The ubiquity of distributed machine learning (ML) in sensitive public domain applications calls for algorithms that protect data privacy, while being robust to faults and adversarial behaviors. Although privacy and robustness have been extensively studied independently in distributed ML, their synthesis remains poorly understood. We present the first tight analysis of the error incurred by any algorithm ensuring robustness against a fraction of adversarial machines, as well as differential privacy (DP) for honest machines' data against any other curious entity. Our analysis exhibits a fundamental trade-off between privacy, robustness, and utility. To prove our lower bound, we consider the case of mean estimation, subject to distributed DP and robustness constraints, and devise reductions to centralized estimation of one-way marginals. We prove our matching upper bound by presenting a new distributed ML algorithm using a high-dimensional robust aggregation rule. The latter amortizes the dependence on the dimension in the error (caused by adversarial workers and DP), while being agnostic to the statistical properties of the data.

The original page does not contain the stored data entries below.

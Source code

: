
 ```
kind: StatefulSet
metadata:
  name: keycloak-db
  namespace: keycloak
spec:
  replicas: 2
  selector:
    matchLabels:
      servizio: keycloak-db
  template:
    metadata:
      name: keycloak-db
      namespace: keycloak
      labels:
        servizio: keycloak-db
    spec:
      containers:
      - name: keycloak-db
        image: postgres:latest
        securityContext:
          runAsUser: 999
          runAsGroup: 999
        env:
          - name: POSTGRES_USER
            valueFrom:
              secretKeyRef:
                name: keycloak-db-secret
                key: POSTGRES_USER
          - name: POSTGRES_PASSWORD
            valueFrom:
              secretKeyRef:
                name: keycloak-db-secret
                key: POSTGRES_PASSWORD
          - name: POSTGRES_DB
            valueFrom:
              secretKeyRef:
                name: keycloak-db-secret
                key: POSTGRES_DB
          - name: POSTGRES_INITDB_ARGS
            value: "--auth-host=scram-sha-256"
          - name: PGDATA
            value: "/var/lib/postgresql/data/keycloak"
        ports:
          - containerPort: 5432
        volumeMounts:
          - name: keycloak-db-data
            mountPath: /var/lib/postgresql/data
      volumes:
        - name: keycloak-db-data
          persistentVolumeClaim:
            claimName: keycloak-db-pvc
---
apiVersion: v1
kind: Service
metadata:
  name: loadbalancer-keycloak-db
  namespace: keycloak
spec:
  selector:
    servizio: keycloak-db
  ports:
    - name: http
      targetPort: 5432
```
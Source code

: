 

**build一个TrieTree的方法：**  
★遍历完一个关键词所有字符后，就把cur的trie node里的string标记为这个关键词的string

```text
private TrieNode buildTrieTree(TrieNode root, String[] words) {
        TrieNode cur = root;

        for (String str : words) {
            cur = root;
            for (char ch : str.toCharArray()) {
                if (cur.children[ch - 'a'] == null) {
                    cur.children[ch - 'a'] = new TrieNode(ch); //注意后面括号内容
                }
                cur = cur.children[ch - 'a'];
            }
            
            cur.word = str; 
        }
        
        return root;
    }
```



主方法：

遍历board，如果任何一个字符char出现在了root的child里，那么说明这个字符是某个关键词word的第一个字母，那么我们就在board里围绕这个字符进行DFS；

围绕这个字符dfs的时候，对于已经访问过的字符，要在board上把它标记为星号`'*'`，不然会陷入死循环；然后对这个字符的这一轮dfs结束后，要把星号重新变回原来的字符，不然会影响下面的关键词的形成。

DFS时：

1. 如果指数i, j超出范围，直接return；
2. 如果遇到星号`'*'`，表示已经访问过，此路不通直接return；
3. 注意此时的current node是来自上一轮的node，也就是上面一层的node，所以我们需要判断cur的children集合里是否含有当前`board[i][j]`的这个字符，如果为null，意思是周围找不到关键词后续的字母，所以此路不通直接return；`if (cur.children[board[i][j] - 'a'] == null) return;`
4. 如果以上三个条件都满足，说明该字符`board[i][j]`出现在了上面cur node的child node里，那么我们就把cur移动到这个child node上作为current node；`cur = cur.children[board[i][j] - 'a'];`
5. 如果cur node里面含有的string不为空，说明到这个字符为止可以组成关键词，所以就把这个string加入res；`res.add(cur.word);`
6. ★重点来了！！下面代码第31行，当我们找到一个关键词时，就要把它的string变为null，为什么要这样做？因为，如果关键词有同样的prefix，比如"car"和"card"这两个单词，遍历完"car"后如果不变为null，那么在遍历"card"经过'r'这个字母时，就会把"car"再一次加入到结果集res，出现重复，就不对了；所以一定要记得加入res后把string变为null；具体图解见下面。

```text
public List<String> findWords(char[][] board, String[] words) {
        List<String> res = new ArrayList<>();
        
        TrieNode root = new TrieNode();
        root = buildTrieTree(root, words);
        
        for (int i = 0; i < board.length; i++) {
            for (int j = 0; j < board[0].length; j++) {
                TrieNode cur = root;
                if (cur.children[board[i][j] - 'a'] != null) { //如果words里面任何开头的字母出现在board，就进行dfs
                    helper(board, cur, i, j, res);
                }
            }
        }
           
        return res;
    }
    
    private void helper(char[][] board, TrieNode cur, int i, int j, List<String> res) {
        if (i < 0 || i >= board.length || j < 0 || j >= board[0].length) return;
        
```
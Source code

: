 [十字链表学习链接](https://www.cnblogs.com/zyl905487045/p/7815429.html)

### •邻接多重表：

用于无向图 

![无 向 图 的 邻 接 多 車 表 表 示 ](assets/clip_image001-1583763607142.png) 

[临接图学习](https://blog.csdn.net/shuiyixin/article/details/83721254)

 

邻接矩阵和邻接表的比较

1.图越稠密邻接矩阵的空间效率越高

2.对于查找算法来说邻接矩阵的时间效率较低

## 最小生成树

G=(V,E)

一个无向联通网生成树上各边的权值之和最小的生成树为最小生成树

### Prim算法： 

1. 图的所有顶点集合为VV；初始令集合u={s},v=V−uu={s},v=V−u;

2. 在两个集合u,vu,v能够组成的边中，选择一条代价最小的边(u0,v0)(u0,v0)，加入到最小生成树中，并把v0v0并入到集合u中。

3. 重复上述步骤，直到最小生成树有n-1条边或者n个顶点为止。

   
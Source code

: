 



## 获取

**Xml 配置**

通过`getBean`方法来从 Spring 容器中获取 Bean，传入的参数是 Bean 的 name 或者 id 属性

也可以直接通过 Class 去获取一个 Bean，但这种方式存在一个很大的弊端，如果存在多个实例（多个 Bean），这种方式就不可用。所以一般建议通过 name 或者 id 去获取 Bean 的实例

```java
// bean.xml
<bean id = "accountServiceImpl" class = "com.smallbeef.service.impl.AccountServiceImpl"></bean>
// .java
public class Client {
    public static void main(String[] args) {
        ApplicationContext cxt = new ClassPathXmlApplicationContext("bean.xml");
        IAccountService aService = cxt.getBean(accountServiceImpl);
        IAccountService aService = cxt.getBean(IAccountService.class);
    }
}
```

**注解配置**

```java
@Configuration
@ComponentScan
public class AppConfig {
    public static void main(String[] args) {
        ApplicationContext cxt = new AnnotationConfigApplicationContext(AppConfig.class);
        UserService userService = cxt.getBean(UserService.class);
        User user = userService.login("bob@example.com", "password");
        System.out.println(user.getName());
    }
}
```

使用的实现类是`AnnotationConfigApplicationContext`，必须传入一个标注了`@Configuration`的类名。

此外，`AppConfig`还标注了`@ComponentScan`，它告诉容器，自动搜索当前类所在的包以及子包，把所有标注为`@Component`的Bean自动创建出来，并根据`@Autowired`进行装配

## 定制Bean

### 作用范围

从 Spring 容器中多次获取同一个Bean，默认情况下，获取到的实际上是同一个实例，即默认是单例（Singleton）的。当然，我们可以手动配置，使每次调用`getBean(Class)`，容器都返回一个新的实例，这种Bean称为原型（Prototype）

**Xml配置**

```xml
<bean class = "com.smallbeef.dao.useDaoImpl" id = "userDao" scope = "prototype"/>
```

翻译：分布式机器学习在敏感公共领域应用中的普及要求算法既能保护数据隐私，又能抵御故障和对抗行为。尽管隐私与鲁棒性在分布式机器学习中已分别得到广泛研究，但二者的结合机制仍未被充分理解。我们首次严格分析了任何能抵御部分恶意机器并保障诚实机器数据对任意窥探实体满足差分隐私的算法所引发的误差。该分析揭示了隐私、鲁棒性与效用之间的根本性权衡。为证明下界，我们考虑受分布式差分隐私与鲁棒性约束的均值估计问题，并将其归约为高维单边边际分布的集中式估计。我们通过提出一种采用高维鲁棒聚合规则的新型分布式机器学习算法，证明了相应的匹配上界。该算法能分摊误差（由恶意工作节点与差分隐私引起）中对维度的依赖，同时保持对数据统计特性的agnostic性。